But while I enjoy and revel in normality, normalcy, or whatever the correct term is, the words are coming back!  And that is always, but always, a plus point to any day or night. I’ve been picking stuff up from here and there so I guess the next couple of weeks are as good a time as any to do some cut’n’paste.

I read this some time ago, I’m not sure I’m a Walt Whitman fan, but this touched a soft spot, it’s his poem “Among the Multitude”:

Among the men and women, the multitude,
I perceive one picking me out by secret and divine signs,
Acknowledging none else – not parent, wife, husband, brother, child,
Any nearer than I am,
Some are baffled – but that one is not – that one knows me.

Ah lover and perfect equal ,
I meant that you should discover me so by faint indirections,
And I when I meet you mean to discover you by the like in you.

The commentor who was quoting him said:

“Whitman demonstrates a similarity between people because of some common ground. Although this poem is meant to express a hidden love between a man and a woman, the idea of a common ground work between people can be positioned between artists.

In this work Whitman is saying that people with this tie between them know that it is there and can recognize it in an instant. Great artists with a creative nature share a passion for their art as well as a unique way of expressing it. Where does this passion and ability for unique expression come from?”

 Where indeed? Some days I feel like I have that passion within me, no matter how difficult or awkward or discomfiting it is to have to admit to it.  (And why is it that it’s so hard to admit to the simple human capacity to feel?)  I feel like I could blend into a crowd of artists and not only learn from them, but actually have something to share.

Other days, I wonder who I’m kidding when I think that I have something the world might want to see or read or bother about.  My mind feels like a murky bog and my thoughts trudge around slugglishy, barely making it into existence.  And it embarasses me to remember the things I have written or drawn or said that seemed so vivid and important to express.

I wonder why I’m rarely so satisfied with anything I do, as to want to claim it as my own for ever. At some point in time, I want to hide it away and wish no one had ever set eyes on it. The passage of hours or days or weeks seems to water down the intensity of the moment of its creation and it becomes a pale shadow of what it was meant to be.

It’s hard admitting that you are so personally involved in something and still sticking to that feeling even when other people don’t seem to be as inspired by it as you had hoped.  I guess the secret is in learning to love and respect your own worth, regardless of whether other people approve or not.
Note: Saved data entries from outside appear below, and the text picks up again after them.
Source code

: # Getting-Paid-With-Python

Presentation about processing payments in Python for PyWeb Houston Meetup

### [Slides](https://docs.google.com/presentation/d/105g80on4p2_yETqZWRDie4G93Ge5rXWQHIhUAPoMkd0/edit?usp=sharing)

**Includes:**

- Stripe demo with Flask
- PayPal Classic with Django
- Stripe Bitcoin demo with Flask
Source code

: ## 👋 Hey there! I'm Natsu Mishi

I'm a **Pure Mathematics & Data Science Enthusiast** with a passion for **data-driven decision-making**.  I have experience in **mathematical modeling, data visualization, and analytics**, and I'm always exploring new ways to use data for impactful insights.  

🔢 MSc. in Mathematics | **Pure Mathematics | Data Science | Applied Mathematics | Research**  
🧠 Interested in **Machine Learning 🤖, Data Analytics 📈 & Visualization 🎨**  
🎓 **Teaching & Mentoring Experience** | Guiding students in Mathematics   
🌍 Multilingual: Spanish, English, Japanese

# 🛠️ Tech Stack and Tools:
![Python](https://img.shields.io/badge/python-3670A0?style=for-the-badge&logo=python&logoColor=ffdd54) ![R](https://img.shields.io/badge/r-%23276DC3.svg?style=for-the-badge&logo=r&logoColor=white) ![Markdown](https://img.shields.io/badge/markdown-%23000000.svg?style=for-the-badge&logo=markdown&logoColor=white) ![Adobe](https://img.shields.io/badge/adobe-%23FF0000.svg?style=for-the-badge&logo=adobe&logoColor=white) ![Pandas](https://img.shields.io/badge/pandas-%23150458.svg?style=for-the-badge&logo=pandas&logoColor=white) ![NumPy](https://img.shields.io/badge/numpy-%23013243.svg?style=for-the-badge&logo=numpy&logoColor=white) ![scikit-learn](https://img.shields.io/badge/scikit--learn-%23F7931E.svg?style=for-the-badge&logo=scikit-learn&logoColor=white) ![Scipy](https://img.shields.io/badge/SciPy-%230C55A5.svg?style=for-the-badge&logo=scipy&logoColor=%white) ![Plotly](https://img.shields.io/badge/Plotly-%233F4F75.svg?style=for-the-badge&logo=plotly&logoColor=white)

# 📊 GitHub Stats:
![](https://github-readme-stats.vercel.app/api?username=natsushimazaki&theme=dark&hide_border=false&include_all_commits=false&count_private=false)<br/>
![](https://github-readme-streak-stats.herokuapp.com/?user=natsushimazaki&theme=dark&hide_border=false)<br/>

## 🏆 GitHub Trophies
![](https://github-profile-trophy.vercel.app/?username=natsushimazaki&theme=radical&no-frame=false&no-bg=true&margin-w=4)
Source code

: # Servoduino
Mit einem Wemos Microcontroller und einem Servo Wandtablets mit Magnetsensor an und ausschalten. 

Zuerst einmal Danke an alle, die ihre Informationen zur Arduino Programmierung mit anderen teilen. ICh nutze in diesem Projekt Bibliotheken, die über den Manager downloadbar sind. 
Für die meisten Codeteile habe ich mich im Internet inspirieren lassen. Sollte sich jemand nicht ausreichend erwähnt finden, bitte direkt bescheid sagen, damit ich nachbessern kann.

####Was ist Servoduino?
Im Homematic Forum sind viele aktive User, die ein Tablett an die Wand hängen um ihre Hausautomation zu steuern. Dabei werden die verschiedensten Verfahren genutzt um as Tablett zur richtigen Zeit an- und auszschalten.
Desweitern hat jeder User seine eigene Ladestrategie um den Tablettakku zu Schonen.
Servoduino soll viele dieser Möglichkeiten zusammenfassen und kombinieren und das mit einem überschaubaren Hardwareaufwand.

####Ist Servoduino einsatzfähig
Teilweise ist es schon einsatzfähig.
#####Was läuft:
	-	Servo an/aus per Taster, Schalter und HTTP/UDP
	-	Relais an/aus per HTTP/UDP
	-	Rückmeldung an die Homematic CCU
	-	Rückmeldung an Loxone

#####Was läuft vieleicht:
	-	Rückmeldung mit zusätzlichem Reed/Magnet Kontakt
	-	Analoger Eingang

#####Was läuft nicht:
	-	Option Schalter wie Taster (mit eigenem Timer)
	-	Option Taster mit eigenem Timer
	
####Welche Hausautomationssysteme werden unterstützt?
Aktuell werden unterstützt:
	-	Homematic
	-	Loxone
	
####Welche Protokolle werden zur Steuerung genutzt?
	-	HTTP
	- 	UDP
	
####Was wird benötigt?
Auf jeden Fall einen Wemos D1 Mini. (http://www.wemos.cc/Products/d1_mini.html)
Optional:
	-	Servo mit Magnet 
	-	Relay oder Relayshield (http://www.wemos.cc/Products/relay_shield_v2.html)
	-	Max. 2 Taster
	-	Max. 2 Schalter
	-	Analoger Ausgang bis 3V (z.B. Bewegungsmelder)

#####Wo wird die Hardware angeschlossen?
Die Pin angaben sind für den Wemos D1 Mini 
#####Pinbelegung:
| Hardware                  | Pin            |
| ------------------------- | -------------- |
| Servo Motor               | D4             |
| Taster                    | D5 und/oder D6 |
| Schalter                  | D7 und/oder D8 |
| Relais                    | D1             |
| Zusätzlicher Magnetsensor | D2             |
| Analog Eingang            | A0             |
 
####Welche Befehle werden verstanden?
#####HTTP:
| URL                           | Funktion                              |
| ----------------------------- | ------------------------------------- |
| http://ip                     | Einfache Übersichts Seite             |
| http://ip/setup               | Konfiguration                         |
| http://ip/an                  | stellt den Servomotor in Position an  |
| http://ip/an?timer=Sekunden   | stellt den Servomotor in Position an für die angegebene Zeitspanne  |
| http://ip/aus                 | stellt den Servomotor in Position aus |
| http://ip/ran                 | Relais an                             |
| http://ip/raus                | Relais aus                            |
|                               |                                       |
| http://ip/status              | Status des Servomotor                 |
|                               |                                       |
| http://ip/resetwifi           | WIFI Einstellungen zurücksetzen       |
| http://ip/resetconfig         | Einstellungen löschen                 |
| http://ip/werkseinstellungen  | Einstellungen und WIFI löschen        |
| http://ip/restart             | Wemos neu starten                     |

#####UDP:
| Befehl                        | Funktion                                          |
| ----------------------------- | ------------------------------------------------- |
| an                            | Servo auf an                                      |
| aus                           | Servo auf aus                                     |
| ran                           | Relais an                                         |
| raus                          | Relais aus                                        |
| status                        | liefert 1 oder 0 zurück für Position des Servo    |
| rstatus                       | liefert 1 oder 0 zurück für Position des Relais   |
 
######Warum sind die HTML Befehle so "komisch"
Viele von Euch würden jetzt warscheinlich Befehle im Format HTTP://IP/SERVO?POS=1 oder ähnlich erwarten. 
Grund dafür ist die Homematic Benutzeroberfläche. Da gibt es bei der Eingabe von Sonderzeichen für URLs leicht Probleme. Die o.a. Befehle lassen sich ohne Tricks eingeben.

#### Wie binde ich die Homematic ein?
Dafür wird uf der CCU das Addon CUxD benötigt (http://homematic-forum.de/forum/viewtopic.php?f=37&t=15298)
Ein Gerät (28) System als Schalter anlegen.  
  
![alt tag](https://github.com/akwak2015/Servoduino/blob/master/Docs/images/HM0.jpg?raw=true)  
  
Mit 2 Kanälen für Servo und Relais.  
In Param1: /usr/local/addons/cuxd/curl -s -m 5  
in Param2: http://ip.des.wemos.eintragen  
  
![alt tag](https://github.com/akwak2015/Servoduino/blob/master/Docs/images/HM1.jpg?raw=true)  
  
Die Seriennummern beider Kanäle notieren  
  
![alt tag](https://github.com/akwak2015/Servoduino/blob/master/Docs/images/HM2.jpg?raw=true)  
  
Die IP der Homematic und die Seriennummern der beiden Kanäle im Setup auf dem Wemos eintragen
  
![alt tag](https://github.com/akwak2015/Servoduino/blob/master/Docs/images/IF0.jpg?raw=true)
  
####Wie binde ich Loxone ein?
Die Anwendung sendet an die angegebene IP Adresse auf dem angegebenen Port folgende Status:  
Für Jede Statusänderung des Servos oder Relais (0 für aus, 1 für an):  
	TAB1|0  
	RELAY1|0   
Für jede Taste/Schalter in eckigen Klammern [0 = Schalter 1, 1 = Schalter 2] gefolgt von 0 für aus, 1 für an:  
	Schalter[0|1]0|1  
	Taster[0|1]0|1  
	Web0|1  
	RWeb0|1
Placing your value in the esteem of those around you is a dangerous thing to do. And it’s something I succumb to over and over again.  I wish I didn’t, but I do.  A simple statement, heck, even a glance can unbalance me.

I don’t know where I picked up that habit or even why, but I know I have to get rid of it.  Until I do, there will always be that essential core within me that will remain locked to everyone, including my self.

S’laams,
Bint Ali

Current Saying: 

“Since we are destined to live out our lives in the prison of our minds, our one duty is to furnish it well. “
-Peter Ustinov, actor, writer and director (1921-2004)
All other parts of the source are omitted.